++++ Material shown
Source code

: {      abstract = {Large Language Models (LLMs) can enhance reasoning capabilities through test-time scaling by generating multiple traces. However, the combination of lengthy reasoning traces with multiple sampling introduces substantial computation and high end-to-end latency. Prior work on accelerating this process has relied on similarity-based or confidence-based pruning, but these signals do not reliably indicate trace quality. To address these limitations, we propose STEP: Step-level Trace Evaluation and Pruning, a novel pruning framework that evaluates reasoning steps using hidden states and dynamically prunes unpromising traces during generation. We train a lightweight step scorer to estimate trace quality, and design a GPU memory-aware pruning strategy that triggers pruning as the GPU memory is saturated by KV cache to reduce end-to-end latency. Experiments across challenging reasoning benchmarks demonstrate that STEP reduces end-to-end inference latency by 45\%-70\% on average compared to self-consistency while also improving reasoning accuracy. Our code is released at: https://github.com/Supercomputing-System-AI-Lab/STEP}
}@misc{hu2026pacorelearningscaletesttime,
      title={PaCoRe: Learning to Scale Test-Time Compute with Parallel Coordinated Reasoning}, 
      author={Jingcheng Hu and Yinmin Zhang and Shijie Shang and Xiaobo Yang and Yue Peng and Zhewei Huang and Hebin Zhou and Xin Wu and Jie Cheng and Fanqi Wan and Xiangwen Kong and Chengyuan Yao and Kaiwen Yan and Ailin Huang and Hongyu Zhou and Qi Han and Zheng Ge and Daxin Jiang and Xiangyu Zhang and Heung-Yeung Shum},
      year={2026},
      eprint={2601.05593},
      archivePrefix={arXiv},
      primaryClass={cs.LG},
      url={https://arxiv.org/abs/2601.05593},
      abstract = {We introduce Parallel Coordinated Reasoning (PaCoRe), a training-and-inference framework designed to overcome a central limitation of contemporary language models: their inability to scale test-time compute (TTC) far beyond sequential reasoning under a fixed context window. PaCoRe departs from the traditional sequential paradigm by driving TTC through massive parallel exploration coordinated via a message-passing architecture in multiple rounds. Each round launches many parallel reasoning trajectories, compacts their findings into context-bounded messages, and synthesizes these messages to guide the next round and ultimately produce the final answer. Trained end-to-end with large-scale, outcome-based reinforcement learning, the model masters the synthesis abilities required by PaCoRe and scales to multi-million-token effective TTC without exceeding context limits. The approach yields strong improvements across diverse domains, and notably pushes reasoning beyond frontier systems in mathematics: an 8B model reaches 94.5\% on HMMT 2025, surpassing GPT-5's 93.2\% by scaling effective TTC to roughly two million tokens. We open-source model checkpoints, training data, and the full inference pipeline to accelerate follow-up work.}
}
++++++++
Instructions to follow →
Write out only those lines that fall between the one containing "introduce Parallel Coordinated" and the end of the entries, the first and last included, exactly as they read.

Exercise output →
      abstract = {We introduce Parallel Coordinated Reasoning (PaCoRe), a training-and-inference framework designed to overcome a central limitation of contemporary language models: their inability to scale test-time compute (TTC) far beyond sequential reasoning under a fixed context window. PaCoRe departs from the traditional sequential paradigm by driving TTC through massive parallel exploration coordinated via a message-passing architecture in multiple rounds. Each round launches many parallel reasoning trajectories, compacts their findings into context-bounded messages, and synthesizes these messages to guide the next round and ultimately produce the final answer. Trained end-to-end with large-scale, outcome-based reinforcement learning, the model masters the synthesis abilities required by PaCoRe and scales to multi-million-token effective TTC without exceeding context limits. The approach yields strong improvements across diverse domains, and notably pushes reasoning beyond frontier systems in mathematics: an 8B model reaches 94.5\% on HMMT 2025, surpassing GPT-5's 93.2\% by scaling effective TTC to roughly two million tokens. We open-source model checkpoints, training data, and the full inference pipeline to accelerate follow-up work.}
}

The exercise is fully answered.